§ **TASK GOAL**: Below are some entries. Copy each line that holds the string "公及诸侯".

§ **DATA FOR THE TASK**:
══════

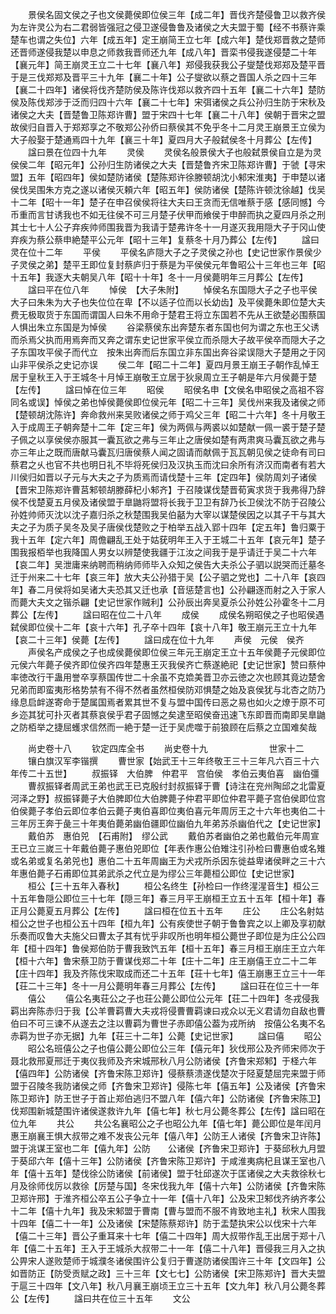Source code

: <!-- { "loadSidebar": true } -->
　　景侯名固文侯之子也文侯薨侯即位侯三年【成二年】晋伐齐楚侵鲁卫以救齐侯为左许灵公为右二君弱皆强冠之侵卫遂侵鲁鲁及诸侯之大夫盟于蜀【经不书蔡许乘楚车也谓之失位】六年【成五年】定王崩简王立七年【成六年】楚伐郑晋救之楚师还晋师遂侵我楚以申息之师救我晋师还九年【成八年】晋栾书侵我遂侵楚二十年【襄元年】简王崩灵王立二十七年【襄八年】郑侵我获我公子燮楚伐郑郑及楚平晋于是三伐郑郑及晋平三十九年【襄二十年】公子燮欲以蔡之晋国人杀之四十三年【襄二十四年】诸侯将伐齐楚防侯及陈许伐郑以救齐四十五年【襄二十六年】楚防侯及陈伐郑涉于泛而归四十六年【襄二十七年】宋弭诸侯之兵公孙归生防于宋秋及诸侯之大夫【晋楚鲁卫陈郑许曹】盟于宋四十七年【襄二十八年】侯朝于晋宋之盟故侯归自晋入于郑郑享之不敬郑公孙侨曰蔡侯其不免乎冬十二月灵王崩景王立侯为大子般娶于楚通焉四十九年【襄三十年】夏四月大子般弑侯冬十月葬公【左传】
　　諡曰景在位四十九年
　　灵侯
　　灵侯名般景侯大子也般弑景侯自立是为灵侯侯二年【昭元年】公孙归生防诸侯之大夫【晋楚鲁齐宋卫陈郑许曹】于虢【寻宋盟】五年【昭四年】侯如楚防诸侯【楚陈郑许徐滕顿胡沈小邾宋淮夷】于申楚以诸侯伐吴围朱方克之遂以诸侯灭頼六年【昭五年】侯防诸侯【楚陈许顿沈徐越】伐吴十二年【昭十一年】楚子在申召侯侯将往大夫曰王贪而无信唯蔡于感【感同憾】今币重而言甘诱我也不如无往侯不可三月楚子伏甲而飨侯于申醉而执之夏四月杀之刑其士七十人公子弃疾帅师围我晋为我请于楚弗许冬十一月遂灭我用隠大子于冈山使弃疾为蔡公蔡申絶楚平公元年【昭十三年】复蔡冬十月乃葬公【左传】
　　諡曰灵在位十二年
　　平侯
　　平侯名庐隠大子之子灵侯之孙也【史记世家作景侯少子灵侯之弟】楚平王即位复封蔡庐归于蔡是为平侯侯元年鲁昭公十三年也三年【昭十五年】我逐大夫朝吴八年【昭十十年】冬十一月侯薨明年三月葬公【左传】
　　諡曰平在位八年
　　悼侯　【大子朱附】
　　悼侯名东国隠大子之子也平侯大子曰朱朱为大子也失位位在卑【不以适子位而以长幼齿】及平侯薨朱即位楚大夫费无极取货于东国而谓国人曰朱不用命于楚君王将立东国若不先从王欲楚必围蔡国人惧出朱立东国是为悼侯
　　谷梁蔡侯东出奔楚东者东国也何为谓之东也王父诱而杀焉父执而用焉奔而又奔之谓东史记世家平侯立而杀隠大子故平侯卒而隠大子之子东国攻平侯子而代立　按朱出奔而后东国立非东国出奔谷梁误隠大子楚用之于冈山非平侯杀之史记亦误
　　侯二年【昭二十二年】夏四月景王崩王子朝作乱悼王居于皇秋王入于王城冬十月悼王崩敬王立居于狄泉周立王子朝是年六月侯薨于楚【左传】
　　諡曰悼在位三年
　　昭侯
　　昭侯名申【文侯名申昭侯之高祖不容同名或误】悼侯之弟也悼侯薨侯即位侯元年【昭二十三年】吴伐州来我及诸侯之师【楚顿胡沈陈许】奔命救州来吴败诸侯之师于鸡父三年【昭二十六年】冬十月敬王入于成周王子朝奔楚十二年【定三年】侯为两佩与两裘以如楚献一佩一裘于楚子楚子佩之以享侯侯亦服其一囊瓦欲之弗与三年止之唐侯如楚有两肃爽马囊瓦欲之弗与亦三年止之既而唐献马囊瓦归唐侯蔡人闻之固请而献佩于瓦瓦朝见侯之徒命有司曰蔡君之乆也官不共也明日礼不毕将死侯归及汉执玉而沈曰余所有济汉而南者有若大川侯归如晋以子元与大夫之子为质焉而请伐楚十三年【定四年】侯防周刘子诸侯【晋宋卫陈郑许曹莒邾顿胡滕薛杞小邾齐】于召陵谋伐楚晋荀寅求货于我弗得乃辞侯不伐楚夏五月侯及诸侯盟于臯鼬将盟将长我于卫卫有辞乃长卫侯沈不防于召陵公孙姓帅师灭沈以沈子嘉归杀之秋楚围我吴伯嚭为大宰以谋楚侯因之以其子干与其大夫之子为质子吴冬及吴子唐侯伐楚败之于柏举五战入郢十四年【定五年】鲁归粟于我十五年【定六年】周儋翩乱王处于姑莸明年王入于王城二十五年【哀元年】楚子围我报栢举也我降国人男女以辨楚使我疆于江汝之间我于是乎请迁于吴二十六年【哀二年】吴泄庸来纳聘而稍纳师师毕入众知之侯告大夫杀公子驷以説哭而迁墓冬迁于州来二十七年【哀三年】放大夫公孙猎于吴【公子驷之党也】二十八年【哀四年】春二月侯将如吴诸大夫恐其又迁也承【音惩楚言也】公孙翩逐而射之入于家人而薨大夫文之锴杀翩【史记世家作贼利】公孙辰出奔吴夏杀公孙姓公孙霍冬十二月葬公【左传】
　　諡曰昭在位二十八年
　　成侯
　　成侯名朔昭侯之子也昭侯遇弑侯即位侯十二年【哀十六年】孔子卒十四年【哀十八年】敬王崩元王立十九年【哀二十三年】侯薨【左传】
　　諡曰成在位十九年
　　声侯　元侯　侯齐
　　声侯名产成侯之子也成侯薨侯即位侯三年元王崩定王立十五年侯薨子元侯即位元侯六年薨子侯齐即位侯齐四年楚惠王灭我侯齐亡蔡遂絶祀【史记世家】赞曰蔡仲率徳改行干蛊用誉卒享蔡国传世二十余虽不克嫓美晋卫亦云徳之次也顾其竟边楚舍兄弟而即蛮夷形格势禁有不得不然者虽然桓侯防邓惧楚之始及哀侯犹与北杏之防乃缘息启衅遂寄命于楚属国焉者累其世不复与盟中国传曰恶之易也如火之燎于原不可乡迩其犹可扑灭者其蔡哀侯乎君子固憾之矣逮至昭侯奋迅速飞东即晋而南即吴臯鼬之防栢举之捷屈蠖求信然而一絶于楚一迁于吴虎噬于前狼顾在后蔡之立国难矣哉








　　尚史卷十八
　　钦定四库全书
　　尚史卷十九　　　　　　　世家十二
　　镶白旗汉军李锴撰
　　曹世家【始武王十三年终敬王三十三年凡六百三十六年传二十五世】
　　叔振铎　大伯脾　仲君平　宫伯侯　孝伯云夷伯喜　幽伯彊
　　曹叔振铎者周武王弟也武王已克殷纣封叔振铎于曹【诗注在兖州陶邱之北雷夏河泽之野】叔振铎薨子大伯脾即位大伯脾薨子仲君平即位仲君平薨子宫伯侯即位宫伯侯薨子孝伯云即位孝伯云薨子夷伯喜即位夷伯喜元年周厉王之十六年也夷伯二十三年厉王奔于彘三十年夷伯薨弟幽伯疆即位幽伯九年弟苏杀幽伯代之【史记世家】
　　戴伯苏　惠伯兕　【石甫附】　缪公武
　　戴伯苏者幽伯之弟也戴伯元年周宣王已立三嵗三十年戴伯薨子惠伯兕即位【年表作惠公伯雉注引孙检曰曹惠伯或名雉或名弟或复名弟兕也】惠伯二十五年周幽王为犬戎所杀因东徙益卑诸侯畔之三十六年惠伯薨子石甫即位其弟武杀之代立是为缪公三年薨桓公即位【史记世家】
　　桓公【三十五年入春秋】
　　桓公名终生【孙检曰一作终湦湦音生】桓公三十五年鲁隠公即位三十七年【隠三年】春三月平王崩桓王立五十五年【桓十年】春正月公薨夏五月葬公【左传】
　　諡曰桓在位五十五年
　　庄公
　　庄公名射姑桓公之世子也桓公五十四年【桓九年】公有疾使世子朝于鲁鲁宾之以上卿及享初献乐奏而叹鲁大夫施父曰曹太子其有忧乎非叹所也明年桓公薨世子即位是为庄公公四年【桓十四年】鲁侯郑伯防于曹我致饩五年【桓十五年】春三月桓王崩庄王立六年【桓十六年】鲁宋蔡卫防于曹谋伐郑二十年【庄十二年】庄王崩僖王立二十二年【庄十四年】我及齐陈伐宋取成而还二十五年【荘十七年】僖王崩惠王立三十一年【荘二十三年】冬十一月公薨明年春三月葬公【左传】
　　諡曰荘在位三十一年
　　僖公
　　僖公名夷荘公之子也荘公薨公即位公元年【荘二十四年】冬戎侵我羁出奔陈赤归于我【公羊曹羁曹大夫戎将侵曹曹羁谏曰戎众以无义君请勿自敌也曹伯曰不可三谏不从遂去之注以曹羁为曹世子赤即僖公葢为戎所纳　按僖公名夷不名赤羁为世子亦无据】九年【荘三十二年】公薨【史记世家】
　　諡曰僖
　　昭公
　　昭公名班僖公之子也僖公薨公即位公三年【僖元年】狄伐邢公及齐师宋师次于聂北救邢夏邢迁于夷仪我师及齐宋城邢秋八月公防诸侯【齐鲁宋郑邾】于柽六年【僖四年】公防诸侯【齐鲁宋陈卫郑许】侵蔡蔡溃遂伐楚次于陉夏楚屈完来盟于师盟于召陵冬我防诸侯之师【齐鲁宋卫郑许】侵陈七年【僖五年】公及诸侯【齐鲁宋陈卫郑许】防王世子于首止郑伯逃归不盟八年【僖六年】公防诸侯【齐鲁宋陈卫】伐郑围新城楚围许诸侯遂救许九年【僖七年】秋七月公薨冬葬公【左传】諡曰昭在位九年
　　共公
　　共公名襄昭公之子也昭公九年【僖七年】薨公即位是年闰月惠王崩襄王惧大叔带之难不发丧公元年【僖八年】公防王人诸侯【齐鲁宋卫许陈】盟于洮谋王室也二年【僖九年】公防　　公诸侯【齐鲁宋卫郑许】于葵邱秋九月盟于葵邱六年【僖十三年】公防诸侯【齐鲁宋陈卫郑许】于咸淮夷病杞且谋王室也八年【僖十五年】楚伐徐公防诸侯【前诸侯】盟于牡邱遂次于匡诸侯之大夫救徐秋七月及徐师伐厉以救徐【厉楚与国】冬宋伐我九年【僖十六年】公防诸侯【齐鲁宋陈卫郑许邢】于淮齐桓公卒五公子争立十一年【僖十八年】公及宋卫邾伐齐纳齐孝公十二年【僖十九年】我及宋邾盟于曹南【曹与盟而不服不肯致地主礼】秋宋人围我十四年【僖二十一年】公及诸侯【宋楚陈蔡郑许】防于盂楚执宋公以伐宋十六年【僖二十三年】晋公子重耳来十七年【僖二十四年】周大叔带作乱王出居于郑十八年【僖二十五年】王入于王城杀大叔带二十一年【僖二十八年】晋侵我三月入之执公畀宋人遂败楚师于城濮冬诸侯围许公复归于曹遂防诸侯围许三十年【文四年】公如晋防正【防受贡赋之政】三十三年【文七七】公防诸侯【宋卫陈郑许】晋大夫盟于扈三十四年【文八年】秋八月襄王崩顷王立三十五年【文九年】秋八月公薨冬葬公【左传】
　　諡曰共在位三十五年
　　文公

══════

§ **EXERCISE OUTPUT**:
　　昭公名班僖公之子也僖公薨公即位公三年【僖元年】狄伐邢公及齐师宋师次于聂北救邢夏邢迁于夷仪我师及齐宋城邢秋八月公防诸侯【齐鲁宋郑邾】于柽六年【僖四年】公防诸侯【齐鲁宋陈卫郑许】侵蔡蔡溃遂伐楚次于陉夏楚屈完来盟于师盟于召陵冬我防诸侯之师【齐鲁宋卫郑许】侵陈七年【僖五年】公及诸侯【齐鲁宋陈卫郑许】防王世子于首止郑伯逃归不盟八年【僖六年】公防诸侯【齐鲁宋陈卫】伐郑围新城楚围许诸侯遂救许九年【僖七年】秋七月公薨冬葬公【左传】諡曰昭在位九年
　　共公名襄昭公之子也昭公九年【僖七年】薨公即位是年闰月惠王崩襄王惧大叔带之难不发丧公元年【僖八年】公防王人诸侯【齐鲁宋卫许陈】盟于洮谋王室也二年【僖九年】公防　　公诸侯【齐鲁宋卫郑许】于葵邱秋九月盟于葵邱六年【僖十三年】公防诸侯【齐鲁宋陈卫郑许】于咸淮夷病杞且谋王室也八年【僖十五年】楚伐徐公防诸侯【前诸侯】盟于牡邱遂次于匡诸侯之大夫救徐秋七月及徐师伐厉以救徐【厉楚与国】冬宋伐我九年【僖十六年】公防诸侯【齐鲁宋陈卫郑许邢】于淮齐桓公卒五公子争立十一年【僖十八年】公及宋卫邾伐齐纳齐孝公十二年【僖十九年】我及宋邾盟于曹南【曹与盟而不服不肯致地主礼】秋宋人围我十四年【僖二十一年】公及诸侯【宋楚陈蔡郑许】防于盂楚执宋公以伐宋十六年【僖二十三年】晋公子重耳来十七年【僖二十四年】周大叔带作乱王出居于郑十八年【僖二十五年】王入于王城杀大叔带二十一年【僖二十八年】晋侵我三月入之执公畀宋人遂败楚师于城濮冬诸侯围许公复归于曹遂防诸侯围许三十年【文四年】公如晋防正【防受贡赋之政】三十三年【文七七】公防诸侯【宋卫陈郑许】晋大夫盟于扈三十四年【文八年】秋八月襄王崩顷王立三十五年【文九年】秋八月公薨冬葬公【左传】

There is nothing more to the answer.